Assignment:
Copy the listing below line for line, starting at its first line and ending with the line that has "### Included Check Scripts" in it. Add nothing.
▬▬▬▬▬▬▬▬▬▬
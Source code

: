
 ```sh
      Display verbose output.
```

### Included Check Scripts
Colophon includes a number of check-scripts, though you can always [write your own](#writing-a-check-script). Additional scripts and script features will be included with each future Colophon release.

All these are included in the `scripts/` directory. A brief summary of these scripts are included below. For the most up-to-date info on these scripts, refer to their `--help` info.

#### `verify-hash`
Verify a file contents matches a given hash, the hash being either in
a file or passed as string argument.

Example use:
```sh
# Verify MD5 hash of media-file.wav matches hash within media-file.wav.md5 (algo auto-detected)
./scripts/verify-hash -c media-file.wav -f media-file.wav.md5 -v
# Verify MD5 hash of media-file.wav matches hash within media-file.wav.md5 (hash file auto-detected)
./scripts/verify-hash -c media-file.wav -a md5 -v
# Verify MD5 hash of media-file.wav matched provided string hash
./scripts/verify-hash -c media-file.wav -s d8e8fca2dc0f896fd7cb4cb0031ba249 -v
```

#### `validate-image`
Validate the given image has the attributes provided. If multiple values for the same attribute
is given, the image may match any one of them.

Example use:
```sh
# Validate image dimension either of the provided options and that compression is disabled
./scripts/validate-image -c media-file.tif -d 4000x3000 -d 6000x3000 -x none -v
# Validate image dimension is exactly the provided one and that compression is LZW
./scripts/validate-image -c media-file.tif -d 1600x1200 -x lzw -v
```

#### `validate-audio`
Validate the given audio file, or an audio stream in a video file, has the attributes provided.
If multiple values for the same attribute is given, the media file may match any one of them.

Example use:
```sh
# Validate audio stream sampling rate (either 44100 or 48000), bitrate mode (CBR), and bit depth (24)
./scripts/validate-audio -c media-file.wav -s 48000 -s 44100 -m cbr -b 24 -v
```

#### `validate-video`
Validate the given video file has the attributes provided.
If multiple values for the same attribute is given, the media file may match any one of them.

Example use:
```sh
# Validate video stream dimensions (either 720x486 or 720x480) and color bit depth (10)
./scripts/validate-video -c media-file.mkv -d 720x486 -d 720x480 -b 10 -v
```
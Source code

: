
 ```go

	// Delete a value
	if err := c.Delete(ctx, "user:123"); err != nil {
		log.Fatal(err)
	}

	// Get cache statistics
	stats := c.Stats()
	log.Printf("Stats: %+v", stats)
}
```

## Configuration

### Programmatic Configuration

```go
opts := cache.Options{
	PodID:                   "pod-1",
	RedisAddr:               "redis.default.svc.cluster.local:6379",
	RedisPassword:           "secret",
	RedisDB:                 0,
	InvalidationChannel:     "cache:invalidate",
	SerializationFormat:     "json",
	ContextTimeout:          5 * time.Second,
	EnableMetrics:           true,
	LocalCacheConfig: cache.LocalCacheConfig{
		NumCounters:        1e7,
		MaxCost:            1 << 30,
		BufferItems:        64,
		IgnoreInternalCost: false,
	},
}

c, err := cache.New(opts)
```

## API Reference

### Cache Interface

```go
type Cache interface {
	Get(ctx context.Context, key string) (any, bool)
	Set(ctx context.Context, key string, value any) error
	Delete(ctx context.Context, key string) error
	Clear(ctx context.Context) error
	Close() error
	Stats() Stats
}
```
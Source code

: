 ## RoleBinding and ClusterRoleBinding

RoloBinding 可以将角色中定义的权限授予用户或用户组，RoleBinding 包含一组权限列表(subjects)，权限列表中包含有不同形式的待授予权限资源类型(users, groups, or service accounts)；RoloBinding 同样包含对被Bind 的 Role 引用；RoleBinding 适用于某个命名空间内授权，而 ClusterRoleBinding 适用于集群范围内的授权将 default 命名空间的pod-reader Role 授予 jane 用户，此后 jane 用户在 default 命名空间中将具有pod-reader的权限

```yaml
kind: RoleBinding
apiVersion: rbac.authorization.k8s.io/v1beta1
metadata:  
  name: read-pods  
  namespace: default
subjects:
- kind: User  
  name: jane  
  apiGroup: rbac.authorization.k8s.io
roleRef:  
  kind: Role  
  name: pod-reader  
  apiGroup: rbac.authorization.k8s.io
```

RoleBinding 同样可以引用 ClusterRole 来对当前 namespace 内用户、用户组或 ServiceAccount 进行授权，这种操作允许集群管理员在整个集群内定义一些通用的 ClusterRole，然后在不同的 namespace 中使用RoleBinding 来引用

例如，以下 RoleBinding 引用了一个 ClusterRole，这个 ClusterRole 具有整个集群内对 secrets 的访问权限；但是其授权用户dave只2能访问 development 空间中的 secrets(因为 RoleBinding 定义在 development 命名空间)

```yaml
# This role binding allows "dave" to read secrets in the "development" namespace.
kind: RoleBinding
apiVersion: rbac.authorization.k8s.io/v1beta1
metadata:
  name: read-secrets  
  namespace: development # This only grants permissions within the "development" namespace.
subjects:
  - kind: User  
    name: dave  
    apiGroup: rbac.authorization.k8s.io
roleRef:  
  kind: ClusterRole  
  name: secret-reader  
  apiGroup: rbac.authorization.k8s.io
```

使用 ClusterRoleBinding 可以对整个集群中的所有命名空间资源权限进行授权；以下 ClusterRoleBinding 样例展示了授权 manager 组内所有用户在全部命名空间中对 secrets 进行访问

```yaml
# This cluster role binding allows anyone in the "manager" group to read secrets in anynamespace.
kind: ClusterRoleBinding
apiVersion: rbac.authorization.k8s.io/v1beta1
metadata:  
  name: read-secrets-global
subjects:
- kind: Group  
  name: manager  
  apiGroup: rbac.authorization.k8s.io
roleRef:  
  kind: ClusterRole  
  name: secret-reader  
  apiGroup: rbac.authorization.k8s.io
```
▬▬▬▬▬▬▬▬▬▬
Response:
Source code

:
 ```sh
      Display verbose output.
```

### Included Check Scripts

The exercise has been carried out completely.